Friday, 26 August 2016

Bogeys Won't Hurt You

Spiros and I got out early today.  We golf almost exclusively in the afternoons, so it was a different experience with the dew and the freshly cut greens.  Normally my body doesn't react well to early morning play, but for some reason my back and neck felt pretty good.

It was a shotgun start, so we started on nine.  Nine, ten and eleven is Picton's Amen Corner.  Many groups pay anyone in their group who can get through it in even par.  It's definitely the hardest stretch on the course, and is probably easier if you have eight holes under your belt before you face it.

I started on nine with a pushed tee shot that rattled around in the trees and made an opening bogey.  Spiros made par.  We both ended up one over through Amen Corner and at least had the luxury of knowing we'd faced the real meat of the course without having done too much damage.

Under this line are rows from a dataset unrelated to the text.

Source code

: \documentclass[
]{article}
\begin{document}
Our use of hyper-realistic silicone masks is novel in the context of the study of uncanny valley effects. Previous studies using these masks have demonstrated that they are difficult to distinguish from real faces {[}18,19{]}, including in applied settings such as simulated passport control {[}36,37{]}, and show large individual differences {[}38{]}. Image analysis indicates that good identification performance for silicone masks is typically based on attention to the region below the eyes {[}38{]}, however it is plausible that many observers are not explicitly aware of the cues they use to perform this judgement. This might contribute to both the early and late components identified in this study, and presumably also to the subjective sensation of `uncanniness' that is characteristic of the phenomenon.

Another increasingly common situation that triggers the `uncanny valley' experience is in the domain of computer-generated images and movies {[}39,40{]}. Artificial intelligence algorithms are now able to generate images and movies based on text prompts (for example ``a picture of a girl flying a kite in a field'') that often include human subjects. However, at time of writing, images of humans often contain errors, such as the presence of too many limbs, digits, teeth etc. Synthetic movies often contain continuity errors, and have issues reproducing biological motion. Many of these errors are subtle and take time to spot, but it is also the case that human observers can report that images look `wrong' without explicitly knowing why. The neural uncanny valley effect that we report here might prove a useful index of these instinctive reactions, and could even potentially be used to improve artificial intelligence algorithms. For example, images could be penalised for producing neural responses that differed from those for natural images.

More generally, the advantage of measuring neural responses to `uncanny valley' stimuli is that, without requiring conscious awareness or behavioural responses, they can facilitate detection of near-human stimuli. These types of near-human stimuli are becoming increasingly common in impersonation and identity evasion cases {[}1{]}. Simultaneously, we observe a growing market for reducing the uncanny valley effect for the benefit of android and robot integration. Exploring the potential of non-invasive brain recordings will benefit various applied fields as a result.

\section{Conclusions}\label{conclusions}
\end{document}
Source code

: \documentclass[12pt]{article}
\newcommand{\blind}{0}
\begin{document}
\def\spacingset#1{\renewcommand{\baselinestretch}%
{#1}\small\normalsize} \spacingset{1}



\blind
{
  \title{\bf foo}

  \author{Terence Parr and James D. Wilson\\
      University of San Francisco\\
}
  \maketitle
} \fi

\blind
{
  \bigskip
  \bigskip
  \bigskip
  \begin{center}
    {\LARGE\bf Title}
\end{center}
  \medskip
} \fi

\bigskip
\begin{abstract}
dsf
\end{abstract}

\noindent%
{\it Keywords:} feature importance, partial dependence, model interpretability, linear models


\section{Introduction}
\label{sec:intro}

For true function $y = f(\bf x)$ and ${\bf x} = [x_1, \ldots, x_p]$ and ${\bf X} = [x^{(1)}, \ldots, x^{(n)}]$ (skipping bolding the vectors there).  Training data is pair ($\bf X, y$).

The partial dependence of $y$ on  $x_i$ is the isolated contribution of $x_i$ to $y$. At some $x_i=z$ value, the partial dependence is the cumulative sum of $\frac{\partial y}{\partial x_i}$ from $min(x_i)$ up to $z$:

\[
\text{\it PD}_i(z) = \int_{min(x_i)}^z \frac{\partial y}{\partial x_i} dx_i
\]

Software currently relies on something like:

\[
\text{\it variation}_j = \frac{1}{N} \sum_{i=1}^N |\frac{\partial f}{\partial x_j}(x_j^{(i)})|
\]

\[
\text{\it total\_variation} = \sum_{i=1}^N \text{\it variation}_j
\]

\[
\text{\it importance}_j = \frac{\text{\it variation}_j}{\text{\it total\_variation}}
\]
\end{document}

In the end, I was even par for the day and Spiros had the chance to break 80 for the first time in years. But for a duffed chip on the second last hole, Spiros might have been in the seventies.  The inevitable "ifs" were discussed.  If only he hadn't three putted from twenty feet on two, if only he hadn't hit three crummy chips, if...  Of course, the reality is ifs are a waste of time.  As the saying goes, "If your aunt had had nuts she'd have been your uncle."  

Ifs work both ways.  If I hadn't chipped in for birdie on three and holed a thirty footer for birdie on eight, I wouldn't have shot even par.  In fact, I had to hole a six footer for par on the last hole.  Raymond Floyd called the six foot putt the most important shot in golf.  You need to make a lot of them to score well.  Those are the good ifs.  I think it's better to remember the good bounces rather than the ones that got away.  We both played well for us.  It could have been better and it could have been worse.  But the important thing was that a couple of old, worn-out soccer players were out there still walking the course and enjoying the game.

I've found that the secret to scoring is not necessarily doing anything spectacular: you just have to keep it in play and avoid the big numbers.  In fact, as we headed out today I told Spiros I just wanted to make nothing worse than bogey, since I have been making too many big numbers lately.  I succeeded and made a decent score as a result.  Spiros only made one double bogey, which is an improvement for him.  Bogeys won't really hurt you; it's those dreaded others that really ruin a good round.



Monday, 8 August 2016

Play Comfortable

In golf, as in life I suppose, the key to happiness, which is true success, is to know yourself and be yourself.  You have to know your game and play your game to succeed.  In many respects we are what we think.  If we don't think we can make a shot, or a putt, we almost certainly won't.  If we think we can make a shot, we're more than halfway there.

I have seen more people, myself included, hit terrible shots, only to say, "I knew I was going to miss that one."  Why do we do it?  I guess there are many reasons, but the important thing is to try never to hit a shot you don't think you are ready or able to hit.  It may mean laying up, taking more club than your playing partners, shooting away from the pin, playing with nothing more than a six iron--whatever it takes to play comfortable; to play your game.

I remember a friend of mine talking about playing with a guy who hit nothing but slices.  He'd aim way left and Bubba-curve it back at his target.  After every shot he'd say, "Not pretty, but effective."  For him, the slice was his shot.  He didn't try to fix it.  He just learned to play with it.

That's a good plan for all of us: get to know what we're capable of and play the shot we're pretty certain we can play.  It may not be daring, or bold.  It may be a bit boring, until we suddenly see our scores improve.  Play the shot you know you can play and, as Raymond Floyd says, "Play comfortable."  Comfortable is good.